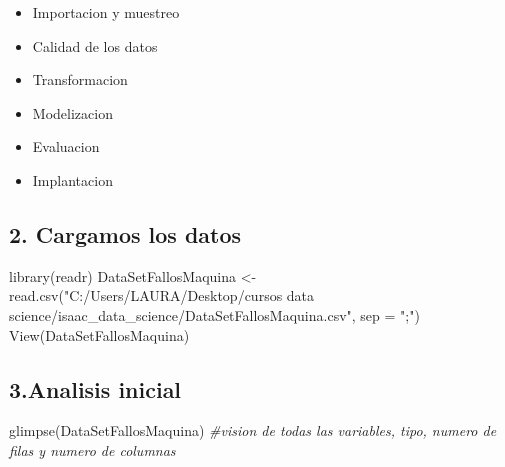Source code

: \documentclass[
]{article}
\newenvironment{Shaded}{\begin{snugshade}}{\end{snugshade}}
\newcommand{\AttributeTok}[1]{\textcolor[rgb]{0.77,0.63,0.00}{#1}}
\newcommand{\CommentTok}[1]{\textcolor[rgb]{0.56,0.35,0.01}{\textit{#1}}}
\newcommand{\FunctionTok}[1]{\textcolor[rgb]{0.00,0.00,0.00}{#1}}
\newcommand{\NormalTok}[1]{#1}
\newcommand{\OtherTok}[1]{\textcolor[rgb]{0.56,0.35,0.01}{#1}}
\newcommand{\StringTok}[1]{\textcolor[rgb]{0.31,0.60,0.02}{#1}}
\providecommand{\tightlist}{%
  \setlength{\itemsep}{0pt}\setlength{\parskip}{0pt}}
\begin{document}
\begin{itemize}
\tightlist
\item
  Importacion y muestreo
\item
  Calidad de los datos
\item
  Transformacion
\item
  Modelizacion
\item
  Evaluacion
\item
  Implantacion
\end{itemize}

\hypertarget{cargamos-los-datos}{%
\subsection{2. Cargamos los datos}\label{cargamos-los-datos}}

\begin{Shaded}
\begin{Highlighting}[]
\FunctionTok{library}\NormalTok{(readr)}
\NormalTok{DataSetFallosMaquina }\OtherTok{\textless{}{-}} \FunctionTok{read.csv}\NormalTok{(}\StringTok{"C:/Users/LAURA/Desktop/cursos data science/isaac\_data\_science/DataSetFallosMaquina.csv"}\NormalTok{, }
    \AttributeTok{sep =} \StringTok{";"}\NormalTok{)}
\FunctionTok{View}\NormalTok{(DataSetFallosMaquina)}
\end{Highlighting}
\end{Shaded}

\hypertarget{analisis-inicial}{%
\subsection{3.Analisis inicial}\label{analisis-inicial}}

\begin{Shaded}
\begin{Highlighting}[]
\FunctionTok{glimpse}\NormalTok{(DataSetFallosMaquina) }\CommentTok{\#vision de todas las variables, tipo, numero de filas y numero de columnas}
\end{Highlighting}
\end{Shaded}
\end{document}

→ What to work on
From the material above, tally every line that includes the word "newcommand" and state the count only.

→ Response
6